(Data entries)
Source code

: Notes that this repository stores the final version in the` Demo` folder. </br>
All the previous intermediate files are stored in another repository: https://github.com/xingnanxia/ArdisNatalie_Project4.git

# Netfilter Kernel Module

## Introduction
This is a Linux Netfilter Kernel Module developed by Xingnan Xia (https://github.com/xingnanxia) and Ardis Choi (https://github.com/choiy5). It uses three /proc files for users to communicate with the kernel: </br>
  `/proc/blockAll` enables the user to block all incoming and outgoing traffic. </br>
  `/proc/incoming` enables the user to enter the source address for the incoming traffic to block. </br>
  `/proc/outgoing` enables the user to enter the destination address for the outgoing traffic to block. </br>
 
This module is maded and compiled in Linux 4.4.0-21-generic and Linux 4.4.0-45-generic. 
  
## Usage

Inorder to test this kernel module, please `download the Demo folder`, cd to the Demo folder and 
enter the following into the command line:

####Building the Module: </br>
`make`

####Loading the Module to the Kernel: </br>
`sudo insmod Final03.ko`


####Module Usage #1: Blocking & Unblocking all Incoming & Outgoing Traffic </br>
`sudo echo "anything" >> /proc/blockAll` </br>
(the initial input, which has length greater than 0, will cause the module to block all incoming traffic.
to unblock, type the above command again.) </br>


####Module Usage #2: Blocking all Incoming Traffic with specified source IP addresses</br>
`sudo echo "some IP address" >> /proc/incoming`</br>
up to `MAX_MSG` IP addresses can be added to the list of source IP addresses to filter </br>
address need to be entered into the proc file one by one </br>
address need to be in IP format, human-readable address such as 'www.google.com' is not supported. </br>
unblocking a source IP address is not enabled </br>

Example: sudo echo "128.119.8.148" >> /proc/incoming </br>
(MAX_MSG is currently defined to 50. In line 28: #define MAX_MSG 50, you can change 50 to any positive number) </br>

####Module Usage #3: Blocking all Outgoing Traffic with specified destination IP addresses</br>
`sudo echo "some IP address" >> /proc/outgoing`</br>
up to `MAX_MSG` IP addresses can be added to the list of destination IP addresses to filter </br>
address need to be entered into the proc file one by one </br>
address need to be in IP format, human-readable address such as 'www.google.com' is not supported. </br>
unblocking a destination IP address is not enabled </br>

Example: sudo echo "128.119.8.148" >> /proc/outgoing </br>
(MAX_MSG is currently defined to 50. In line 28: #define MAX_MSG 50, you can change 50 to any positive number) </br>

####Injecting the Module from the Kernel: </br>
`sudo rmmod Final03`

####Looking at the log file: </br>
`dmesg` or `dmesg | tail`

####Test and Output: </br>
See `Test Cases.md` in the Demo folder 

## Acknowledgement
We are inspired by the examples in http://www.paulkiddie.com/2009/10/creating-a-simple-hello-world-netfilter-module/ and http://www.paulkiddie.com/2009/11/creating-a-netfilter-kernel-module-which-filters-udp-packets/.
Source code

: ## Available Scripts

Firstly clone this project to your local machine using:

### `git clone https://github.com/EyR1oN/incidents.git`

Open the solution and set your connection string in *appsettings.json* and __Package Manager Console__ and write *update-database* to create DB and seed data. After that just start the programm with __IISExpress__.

→ **Directions**
Each record above is to be reproduced exactly, in full.

→ **Result**
Source code

: Notes that this repository stores the final version in the` Demo` folder. </br>
All the previous intermediate files are stored in another repository: https://github.com/xingnanxia/ArdisNatalie_Project4.git

# Netfilter Kernel Module

## Introduction
This is a Linux Netfilter Kernel Module developed by Xingnan Xia (https://github.com/xingnanxia) and Ardis Choi (https://github.com/choiy5). It uses three /proc files for users to communicate with the kernel: </br>
  `/proc/blockAll` enables the user to block all incoming and outgoing traffic. </br>
  `/proc/incoming` enables the user to enter the source address for the incoming traffic to block. </br>
  `/proc/outgoing` enables the user to enter the destination address for the outgoing traffic to block. </br>
 
This module is maded and compiled in Linux 4.4.0-21-generic and Linux 4.4.0-45-generic. 
  
## Usage

Inorder to test this kernel module, please `download the Demo folder`, cd to the Demo folder and 
enter the following into the command line:

####Building the Module: </br>
`make`

####Loading the Module to the Kernel: </br>
`sudo insmod Final03.ko`


####Module Usage #1: Blocking & Unblocking all Incoming & Outgoing Traffic </br>
`sudo echo "anything" >> /proc/blockAll` </br>
(the initial input, which has length greater than 0, will cause the module to block all incoming traffic.
to unblock, type the above command again.) </br>


####Module Usage #2: Blocking all Incoming Traffic with specified source IP addresses</br>
`sudo echo "some IP address" >> /proc/incoming`</br>
up to `MAX_MSG` IP addresses can be added to the list of source IP addresses to filter </br>
address need to be entered into the proc file one by one </br>
address need to be in IP format, human-readable address such as 'www.google.com' is not supported. </br>
unblocking a source IP address is not enabled </br>

Example: sudo echo "128.119.8.148" >> /proc/incoming </br>
(MAX_MSG is currently defined to 50. In line 28: #define MAX_MSG 50, you can change 50 to any positive number) </br>

####Module Usage #3: Blocking all Outgoing Traffic with specified destination IP addresses</br>
`sudo echo "some IP address" >> /proc/outgoing`</br>
up to `MAX_MSG` IP addresses can be added to the list of destination IP addresses to filter </br>
address need to be entered into the proc file one by one </br>
address need to be in IP format, human-readable address such as 'www.google.com' is not supported. </br>
unblocking a destination IP address is not enabled </br>

Example: sudo echo "128.119.8.148" >> /proc/outgoing </br>
(MAX_MSG is currently defined to 50. In line 28: #define MAX_MSG 50, you can change 50 to any positive number) </br>

####Injecting the Module from the Kernel: </br>
`sudo rmmod Final03`

####Looking at the log file: </br>
`dmesg` or `dmesg | tail`

####Test and Output: </br>
See `Test Cases.md` in the Demo folder 

## Acknowledgement
We are inspired by the examples in http://www.paulkiddie.com/2009/10/creating-a-simple-hello-world-netfilter-module/ and http://www.paulkiddie.com/2009/11/creating-a-netfilter-kernel-module-which-filters-udp-packets/.
Source code

: ## Available Scripts

Firstly clone this project to your local machine using:

### `git clone https://github.com/EyR1oN/incidents.git`

Open the solution and set your connection string in *appsettings.json* and __Package Manager Console__ and write *update-database* to create DB and seed data. After that just start the programm with __IISExpress__.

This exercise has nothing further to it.